**What you will do**.
Repeat the first line of the listing and each line after it, exactly, through the line containing "收集器上有一根线，连接着体外的控制器，此时控制器正握在克莱尔手里。".

**Dataset extract**.
********

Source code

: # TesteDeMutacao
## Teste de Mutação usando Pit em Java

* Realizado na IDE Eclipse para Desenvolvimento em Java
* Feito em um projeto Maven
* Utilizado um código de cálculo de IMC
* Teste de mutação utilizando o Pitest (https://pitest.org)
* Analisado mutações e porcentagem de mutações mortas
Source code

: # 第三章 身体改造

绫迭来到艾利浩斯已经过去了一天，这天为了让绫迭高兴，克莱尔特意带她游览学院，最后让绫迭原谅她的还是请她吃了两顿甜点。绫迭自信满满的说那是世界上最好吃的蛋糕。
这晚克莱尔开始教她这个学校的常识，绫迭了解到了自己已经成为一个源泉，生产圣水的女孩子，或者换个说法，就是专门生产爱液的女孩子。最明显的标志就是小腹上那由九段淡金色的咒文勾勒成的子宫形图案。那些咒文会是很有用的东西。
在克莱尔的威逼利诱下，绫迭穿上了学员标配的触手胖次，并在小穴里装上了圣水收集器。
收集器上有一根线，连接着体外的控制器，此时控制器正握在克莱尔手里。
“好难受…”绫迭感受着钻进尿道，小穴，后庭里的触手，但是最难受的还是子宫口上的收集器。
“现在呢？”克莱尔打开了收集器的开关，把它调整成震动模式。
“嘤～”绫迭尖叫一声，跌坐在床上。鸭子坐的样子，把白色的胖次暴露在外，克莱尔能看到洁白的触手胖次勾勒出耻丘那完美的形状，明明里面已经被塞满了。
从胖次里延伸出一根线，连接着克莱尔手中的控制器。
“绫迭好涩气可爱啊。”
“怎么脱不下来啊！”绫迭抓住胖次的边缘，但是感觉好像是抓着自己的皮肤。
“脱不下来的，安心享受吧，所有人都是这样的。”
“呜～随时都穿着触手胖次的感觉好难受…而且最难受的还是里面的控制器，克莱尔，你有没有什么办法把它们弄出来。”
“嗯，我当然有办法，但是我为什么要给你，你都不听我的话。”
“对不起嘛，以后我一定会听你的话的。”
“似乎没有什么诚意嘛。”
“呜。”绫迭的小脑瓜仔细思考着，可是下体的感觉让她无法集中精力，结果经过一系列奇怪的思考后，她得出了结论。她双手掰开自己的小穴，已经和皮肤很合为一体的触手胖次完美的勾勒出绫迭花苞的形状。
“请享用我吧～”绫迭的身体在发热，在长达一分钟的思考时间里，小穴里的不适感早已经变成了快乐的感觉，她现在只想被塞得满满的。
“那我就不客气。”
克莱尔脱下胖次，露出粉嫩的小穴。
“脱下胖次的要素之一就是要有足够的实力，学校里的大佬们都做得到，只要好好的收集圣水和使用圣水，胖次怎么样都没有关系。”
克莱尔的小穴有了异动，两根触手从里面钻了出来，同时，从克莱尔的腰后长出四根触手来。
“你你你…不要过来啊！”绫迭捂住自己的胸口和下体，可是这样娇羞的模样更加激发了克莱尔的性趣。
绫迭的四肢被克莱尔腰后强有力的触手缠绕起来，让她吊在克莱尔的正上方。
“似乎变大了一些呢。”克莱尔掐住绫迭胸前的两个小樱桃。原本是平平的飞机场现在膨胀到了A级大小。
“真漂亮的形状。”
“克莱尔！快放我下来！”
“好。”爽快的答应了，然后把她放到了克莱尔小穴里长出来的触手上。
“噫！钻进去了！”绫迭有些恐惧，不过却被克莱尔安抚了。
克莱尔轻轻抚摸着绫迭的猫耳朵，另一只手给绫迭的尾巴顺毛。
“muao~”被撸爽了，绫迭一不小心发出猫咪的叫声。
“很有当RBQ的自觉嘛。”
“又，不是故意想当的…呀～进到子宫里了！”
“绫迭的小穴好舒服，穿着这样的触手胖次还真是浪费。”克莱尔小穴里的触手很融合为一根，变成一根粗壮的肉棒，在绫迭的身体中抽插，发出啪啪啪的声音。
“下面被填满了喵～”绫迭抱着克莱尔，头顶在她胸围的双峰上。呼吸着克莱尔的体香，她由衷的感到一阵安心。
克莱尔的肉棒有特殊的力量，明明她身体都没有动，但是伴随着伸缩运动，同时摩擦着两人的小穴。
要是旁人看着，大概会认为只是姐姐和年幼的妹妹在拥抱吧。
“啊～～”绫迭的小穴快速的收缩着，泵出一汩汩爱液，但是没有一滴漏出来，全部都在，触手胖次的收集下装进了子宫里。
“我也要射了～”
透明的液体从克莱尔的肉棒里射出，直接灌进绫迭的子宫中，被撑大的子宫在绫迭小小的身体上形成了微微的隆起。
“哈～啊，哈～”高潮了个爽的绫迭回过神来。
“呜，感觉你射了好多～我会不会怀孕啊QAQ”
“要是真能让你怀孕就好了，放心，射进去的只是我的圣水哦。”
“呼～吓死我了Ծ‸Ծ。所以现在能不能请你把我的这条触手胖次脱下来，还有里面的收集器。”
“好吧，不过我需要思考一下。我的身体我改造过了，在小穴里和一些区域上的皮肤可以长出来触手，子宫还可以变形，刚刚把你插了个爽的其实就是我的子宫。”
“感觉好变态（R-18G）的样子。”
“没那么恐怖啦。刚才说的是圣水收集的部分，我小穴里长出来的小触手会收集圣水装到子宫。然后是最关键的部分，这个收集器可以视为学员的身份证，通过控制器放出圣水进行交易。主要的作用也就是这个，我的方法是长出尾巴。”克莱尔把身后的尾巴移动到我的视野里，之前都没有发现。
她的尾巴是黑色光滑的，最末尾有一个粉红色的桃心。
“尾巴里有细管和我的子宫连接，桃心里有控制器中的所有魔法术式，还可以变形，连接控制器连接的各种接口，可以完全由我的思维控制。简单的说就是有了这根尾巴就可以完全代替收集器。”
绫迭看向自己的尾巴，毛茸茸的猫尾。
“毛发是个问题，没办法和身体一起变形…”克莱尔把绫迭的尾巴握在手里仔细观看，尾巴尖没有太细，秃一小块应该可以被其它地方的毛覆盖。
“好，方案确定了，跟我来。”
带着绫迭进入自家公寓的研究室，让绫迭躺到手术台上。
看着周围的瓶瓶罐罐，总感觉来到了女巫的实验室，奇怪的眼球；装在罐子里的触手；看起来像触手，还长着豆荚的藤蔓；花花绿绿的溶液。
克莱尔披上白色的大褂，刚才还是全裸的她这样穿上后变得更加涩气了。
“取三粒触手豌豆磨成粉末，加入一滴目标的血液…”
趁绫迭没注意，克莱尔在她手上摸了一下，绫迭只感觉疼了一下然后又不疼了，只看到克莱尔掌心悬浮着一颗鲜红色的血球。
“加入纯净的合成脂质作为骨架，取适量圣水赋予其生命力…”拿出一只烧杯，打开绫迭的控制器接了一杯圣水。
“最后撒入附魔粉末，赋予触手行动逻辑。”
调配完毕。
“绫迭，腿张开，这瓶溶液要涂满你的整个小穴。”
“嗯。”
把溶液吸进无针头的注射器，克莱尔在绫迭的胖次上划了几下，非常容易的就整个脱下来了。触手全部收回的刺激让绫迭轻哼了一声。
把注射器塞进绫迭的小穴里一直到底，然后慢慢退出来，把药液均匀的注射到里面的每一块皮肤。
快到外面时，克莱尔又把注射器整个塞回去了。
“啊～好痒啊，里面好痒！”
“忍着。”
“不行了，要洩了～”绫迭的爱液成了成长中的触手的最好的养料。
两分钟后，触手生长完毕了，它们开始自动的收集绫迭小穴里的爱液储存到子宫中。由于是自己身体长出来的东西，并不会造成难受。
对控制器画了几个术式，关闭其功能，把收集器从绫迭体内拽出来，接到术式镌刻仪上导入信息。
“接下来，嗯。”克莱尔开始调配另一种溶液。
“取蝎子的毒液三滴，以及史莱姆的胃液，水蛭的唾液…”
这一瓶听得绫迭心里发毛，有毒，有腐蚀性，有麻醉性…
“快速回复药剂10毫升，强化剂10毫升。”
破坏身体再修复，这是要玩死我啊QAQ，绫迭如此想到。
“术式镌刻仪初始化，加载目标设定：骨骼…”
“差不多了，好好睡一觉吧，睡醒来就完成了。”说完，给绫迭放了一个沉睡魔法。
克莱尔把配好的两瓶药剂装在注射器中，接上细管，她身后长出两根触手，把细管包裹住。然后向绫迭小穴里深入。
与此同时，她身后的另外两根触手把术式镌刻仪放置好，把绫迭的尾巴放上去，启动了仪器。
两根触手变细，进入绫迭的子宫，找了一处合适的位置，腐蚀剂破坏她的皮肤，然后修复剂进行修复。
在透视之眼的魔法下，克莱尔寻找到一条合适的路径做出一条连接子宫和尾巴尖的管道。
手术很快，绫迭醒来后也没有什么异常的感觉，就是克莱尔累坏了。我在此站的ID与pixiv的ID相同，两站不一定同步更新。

********

**Task result**.
Source code

: # TesteDeMutacao
## Teste de Mutação usando Pit em Java

* Realizado na IDE Eclipse para Desenvolvimento em Java
* Feito em um projeto Maven
* Utilizado um código de cálculo de IMC
* Teste de mutação utilizando o Pitest (https://pitest.org)
* Analisado mutações e porcentagem de mutações mortas
Source code

: # 第三章 身体改造

绫迭来到艾利浩斯已经过去了一天，这天为了让绫迭高兴，克莱尔特意带她游览学院，最后让绫迭原谅她的还是请她吃了两顿甜点。绫迭自信满满的说那是世界上最好吃的蛋糕。
这晚克莱尔开始教她这个学校的常识，绫迭了解到了自己已经成为一个源泉，生产圣水的女孩子，或者换个说法，就是专门生产爱液的女孩子。最明显的标志就是小腹上那由九段淡金色的咒文勾勒成的子宫形图案。那些咒文会是很有用的东西。
在克莱尔的威逼利诱下，绫迭穿上了学员标配的触手胖次，并在小穴里装上了圣水收集器。
收集器上有一根线，连接着体外的控制器，此时控制器正握在克莱尔手里。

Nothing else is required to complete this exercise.